Brief ▸ Copy each line of the listing below exactly.

Material for the task ▸
────────────────────────────────────────

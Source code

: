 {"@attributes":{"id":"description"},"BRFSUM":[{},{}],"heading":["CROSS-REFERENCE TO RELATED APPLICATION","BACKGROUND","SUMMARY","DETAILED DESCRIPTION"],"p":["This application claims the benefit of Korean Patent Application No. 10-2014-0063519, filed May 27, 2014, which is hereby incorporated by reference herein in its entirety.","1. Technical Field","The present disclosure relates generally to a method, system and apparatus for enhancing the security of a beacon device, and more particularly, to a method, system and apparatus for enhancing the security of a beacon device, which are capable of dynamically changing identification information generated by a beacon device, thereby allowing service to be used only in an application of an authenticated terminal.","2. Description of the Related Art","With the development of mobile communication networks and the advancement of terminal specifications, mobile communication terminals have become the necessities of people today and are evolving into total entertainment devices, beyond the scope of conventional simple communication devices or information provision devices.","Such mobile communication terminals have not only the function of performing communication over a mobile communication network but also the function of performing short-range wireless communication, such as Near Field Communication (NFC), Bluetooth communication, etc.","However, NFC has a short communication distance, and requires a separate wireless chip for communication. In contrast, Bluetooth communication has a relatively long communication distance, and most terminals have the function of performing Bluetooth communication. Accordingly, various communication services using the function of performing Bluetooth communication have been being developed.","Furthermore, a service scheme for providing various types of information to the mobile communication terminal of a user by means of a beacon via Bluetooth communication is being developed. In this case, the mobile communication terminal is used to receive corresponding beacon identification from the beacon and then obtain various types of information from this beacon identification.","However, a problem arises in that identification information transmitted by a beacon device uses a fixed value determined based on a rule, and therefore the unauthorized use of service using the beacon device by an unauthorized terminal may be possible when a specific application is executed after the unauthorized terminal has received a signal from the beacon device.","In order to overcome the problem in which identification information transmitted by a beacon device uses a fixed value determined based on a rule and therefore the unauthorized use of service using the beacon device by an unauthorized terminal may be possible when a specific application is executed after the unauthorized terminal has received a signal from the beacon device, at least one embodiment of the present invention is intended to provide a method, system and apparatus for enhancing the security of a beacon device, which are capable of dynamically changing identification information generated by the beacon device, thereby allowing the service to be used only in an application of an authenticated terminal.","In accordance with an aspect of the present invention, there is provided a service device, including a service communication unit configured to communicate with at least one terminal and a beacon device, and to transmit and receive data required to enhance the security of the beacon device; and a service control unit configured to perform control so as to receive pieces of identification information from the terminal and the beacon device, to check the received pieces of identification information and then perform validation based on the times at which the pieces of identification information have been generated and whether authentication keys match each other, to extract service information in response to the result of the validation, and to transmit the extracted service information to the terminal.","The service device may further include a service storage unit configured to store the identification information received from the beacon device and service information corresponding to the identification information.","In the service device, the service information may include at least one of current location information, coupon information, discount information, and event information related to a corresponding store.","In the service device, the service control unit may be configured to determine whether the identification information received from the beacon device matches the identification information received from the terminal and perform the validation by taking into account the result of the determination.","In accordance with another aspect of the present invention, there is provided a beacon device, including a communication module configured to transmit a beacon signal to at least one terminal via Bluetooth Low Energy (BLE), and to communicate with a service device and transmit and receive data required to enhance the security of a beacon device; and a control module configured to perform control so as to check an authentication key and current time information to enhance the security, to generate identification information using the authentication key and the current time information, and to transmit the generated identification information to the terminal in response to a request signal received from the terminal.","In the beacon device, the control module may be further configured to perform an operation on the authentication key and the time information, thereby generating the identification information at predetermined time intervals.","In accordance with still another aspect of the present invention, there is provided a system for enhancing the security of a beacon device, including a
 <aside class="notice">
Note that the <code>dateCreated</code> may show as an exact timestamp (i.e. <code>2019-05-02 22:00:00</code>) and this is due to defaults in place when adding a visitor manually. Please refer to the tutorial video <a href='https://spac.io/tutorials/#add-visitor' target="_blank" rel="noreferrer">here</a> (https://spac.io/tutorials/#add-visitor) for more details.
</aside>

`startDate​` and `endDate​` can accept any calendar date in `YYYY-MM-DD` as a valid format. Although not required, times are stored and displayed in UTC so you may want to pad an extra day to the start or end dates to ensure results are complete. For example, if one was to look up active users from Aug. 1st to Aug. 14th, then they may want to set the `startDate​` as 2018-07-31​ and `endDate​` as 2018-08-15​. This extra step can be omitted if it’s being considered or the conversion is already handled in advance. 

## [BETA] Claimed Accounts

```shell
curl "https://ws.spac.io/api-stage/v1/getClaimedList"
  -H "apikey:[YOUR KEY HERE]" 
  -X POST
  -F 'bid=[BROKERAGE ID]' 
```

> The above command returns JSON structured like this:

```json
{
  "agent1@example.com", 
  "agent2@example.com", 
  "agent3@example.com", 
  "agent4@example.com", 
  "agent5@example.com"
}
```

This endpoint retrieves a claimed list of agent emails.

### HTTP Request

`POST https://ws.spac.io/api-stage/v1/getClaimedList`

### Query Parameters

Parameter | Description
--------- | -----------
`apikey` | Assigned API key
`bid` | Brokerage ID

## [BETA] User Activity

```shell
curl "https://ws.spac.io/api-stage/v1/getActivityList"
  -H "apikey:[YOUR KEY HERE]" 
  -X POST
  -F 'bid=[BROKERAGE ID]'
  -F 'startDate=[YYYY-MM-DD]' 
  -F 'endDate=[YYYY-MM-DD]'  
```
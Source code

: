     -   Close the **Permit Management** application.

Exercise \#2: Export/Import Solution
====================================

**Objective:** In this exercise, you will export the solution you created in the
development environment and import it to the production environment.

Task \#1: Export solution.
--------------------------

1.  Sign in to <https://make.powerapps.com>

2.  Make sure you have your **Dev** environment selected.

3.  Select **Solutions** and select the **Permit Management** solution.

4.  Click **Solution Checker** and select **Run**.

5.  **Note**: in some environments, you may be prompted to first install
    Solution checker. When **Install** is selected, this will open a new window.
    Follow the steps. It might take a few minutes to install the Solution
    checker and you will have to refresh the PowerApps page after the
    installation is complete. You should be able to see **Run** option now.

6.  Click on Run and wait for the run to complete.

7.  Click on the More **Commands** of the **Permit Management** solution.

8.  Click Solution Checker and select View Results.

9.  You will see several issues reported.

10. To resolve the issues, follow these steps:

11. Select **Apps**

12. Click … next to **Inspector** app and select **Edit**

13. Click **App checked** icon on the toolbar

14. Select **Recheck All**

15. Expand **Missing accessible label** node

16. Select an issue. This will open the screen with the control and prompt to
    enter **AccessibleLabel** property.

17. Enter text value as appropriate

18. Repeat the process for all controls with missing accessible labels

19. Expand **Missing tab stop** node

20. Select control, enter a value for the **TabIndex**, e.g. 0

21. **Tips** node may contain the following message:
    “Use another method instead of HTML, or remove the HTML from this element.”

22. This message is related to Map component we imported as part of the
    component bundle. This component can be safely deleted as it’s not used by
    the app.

────────────────────────────────────────

Reply to the exercise ▸
Source code

: {"@attributes":{"id":"description"},"BRFSUM":[{},{}],"heading":["CROSS-REFERENCE TO RELATED APPLICATION","BACKGROUND","SUMMARY","DETAILED DESCRIPTION"],"p":["This application claims the benefit of Korean Patent Application No. 10-2014-0063519, filed May 27, 2014, which is hereby incorporated by reference herein in its entirety.","1. Technical Field","The present disclosure relates generally to a method, system and apparatus for enhancing the security of a beacon device, and more particularly, to a method, system and apparatus for enhancing the security of a beacon device, which are capable of dynamically changing identification information generated by a beacon device, thereby allowing service to be used only in an application of an authenticated terminal.","2. Description of the Related Art","With the development of mobile communication networks and the advancement of terminal specifications, mobile communication terminals have become the necessities of people today and are evolving into total entertainment devices, beyond the scope of conventional simple communication devices or information provision devices.","Such mobile communication terminals have not only the function of performing communication over a mobile communication network but also the function of performing short-range wireless communication, such as Near Field Communication (NFC), Bluetooth communication, etc.","However, NFC has a short communication distance, and requires a separate wireless chip for communication. In contrast, Bluetooth communication has a relatively long communication distance, and most terminals have the function of performing Bluetooth communication. Accordingly, various communication services using the function of performing Bluetooth communication have been being developed.","Furthermore, a service scheme for providing various types of information to the mobile communication terminal of a user by means of a beacon via Bluetooth communication is being developed. In this case, the mobile communication terminal is used to receive corresponding beacon identification from the beacon and then obtain various types of information from this beacon identification.","However, a problem arises in that identification information transmitted by a beacon device uses a fixed value determined based on a rule, and therefore the unauthorized use of service using the beacon device by an unauthorized terminal may be possible when a specific application is executed after the unauthorized terminal has received a signal from the beacon device.","In order to overcome the problem in which identification information transmitted by a beacon device uses a fixed value determined based on a rule and therefore the unauthorized use of service using the beacon device by an unauthorized terminal may be possible when a specific application is executed after the unauthorized terminal has received a signal from the beacon device, at least one embodiment of the present invention is intended to provide a method, system and apparatus for enhancing the security of a beacon device, which are capable of dynamically changing identification information generated by the beacon device, thereby allowing the service to be used only in an application of an authenticated terminal.","In accordance with an aspect of the present invention, there is provided a service device, including a service communication unit configured to communicate with at least one terminal and a beacon device, and to transmit and receive data required to enhance the security of the beacon device; and a service control unit configured to perform control so as to receive pieces of identification information from the terminal and the beacon device, to check the received pieces of identification information and then perform validation based on the times at which the pieces of identification information have been generated and whether authentication keys match each other, to extract service information in response to the result of the validation, and to transmit the extracted service information to the terminal.","The service device may further include a service storage unit configured to store the identification information received from the beacon device and service information corresponding to the identification information.","In the service device, the service information may include at least one of current location information, coupon information, discount information, and event information related to a corresponding store.","In the service device, the service control unit may be configured to determine whether the identification information received from the beacon device matches the identification information received from the terminal and perform the validation by taking into account the result of the determination.","In accordance with another aspect of the present invention, there is provided a beacon device, including a communication module configured to transmit a beacon signal to at least one terminal via Bluetooth Low Energy (BLE), and to communicate with a service device and transmit and receive data required to enhance the security of a beacon device; and a control module configured to perform control so as to check an authentication key and current time information to enhance the security, to generate identification information using the authentication key and the current time information, and to transmit the generated identification information to the terminal in response to a request signal received from the terminal.","In the beacon device, the control module may be further configured to perform an operation on the authentication key and the time information, thereby generating the identification information at predetermined time intervals.","In accordance with still another aspect of the present invention, there is provided a system for enhancing the security of a beacon device, including a
 <aside class="notice">
Note that the <code>dateCreated</code> may show as an exact timestamp (i.e. <code>2019-05-02 22:00:00</code>) and this is due to defaults in place when adding a visitor manually. Please refer to the tutorial video <a href='https://spac.io/tutorials/#add-visitor' target="_blank" rel="noreferrer">here</a> (https://spac.io/tutorials/#add-visitor) for more details.
</aside>

`startDate​` and `endDate​` can accept any calendar date in `YYYY-MM-DD` as a valid format. Although not required, times are stored and displayed in UTC so you may want to pad an extra day to the start or end dates to ensure results are complete. For example, if one was to look up active users from Aug. 1st to Aug. 14th, then they may want to set the `startDate​` as 2018-07-31​ and `endDate​` as 2018-08-15​. This extra step can be omitted if it’s being considered or the conversion is already handled in advance. 

## [BETA] Claimed Accounts

```shell
curl "https://ws.spac.io/api-stage/v1/getClaimedList"
  -H "apikey:[YOUR KEY HERE]" 
  -X POST
  -F 'bid=[BROKERAGE ID]' 
```

> The above command returns JSON structured like this:

```json
{
  "agent1@example.com", 
  "agent2@example.com", 
  "agent3@example.com", 
  "agent4@example.com", 
  "agent5@example.com"
}
```

This endpoint retrieves a claimed list of agent emails.

### HTTP Request

`POST https://ws.spac.io/api-stage/v1/getClaimedList`

### Query Parameters

Parameter | Description
--------- | -----------
`apikey` | Assigned API key
`bid` | Brokerage ID

## [BETA] User Activity

```shell
curl "https://ws.spac.io/api-stage/v1/getActivityList"
  -H "apikey:[YOUR KEY HERE]" 
  -X POST
  -F 'bid=[BROKERAGE ID]'
  -F 'startDate=[YYYY-MM-DD]' 
  -F 'endDate=[YYYY-MM-DD]'  
```
Source code

:     -   Close the **Permit Management** application.

Exercise \#2: Export/Import Solution
====================================

**Objective:** In this exercise, you will export the solution you created in the
development environment and import it to the production environment.

Task \#1: Export solution.
--------------------------

1.  Sign in to <https://make.powerapps.com>

2.  Make sure you have your **Dev** environment selected.

3.  Select **Solutions** and select the **Permit Management** solution.

4.  Click **Solution Checker** and select **Run**.

5.  **Note**: in some environments, you may be prompted to first install
    Solution checker. When **Install** is selected, this will open a new window.
    Follow the steps. It might take a few minutes to install the Solution
    checker and you will have to refresh the PowerApps page after the
    installation is complete. You should be able to see **Run** option now.

6.  Click on Run and wait for the run to complete.

7.  Click on the More **Commands** of the **Permit Management** solution.

8.  Click Solution Checker and select View Results.

9.  You will see several issues reported.

10. To resolve the issues, follow these steps:

11. Select **Apps**

12. Click … next to **Inspector** app and select **Edit**

13. Click **App checked** icon on the toolbar

14. Select **Recheck All**

15. Expand **Missing accessible label** node

16. Select an issue. This will open the screen with the control and prompt to
    enter **AccessibleLabel** property.

17. Enter text value as appropriate

18. Repeat the process for all controls with missing accessible labels

19. Expand **Missing tab stop** node

20. Select control, enter a value for the **TabIndex**, e.g. 0

21. **Tips** node may contain the following message:
    “Use another method instead of HTML, or remove the HTML from this element.”

22. This message is related to Map component we imported as part of the
    component bundle. This component can be safely deleted as it’s not used by
    the app.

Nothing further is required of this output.